**What to do**
Set down the listing below verbatim, but only from its first line through the line containing "we use Sass".

- Opening Delimiter -

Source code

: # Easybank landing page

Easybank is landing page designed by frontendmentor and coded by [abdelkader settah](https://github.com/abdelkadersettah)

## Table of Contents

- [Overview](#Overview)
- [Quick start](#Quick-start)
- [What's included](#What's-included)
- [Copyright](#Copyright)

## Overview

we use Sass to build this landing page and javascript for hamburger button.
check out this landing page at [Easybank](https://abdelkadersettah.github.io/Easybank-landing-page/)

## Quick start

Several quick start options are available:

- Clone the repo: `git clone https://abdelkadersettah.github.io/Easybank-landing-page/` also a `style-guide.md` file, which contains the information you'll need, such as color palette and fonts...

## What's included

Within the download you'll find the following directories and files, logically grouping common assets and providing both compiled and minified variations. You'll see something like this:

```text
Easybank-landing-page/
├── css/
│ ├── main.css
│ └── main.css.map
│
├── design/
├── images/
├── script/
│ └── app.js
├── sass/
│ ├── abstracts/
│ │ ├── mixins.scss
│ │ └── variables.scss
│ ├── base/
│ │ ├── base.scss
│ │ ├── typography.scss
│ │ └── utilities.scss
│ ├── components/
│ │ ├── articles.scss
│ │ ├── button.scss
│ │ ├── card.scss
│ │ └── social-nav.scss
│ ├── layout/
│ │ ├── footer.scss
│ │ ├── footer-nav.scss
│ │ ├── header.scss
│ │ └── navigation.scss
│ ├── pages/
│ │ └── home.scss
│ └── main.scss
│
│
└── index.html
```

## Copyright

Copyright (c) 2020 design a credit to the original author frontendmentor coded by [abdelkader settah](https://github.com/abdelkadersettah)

- Closing Delimiter -

**Exercise output**
Source code

: # Easybank landing page

Easybank is landing page designed by frontendmentor and coded by [abdelkader settah](https://github.com/abdelkadersettah)

## Table of Contents

- [Overview](#Overview)
- [Quick start](#Quick-start)
- [What's included](#What's-included)
- [Copyright](#Copyright)

## Overview

we use Sass to build this landing page and javascript for hamburger button.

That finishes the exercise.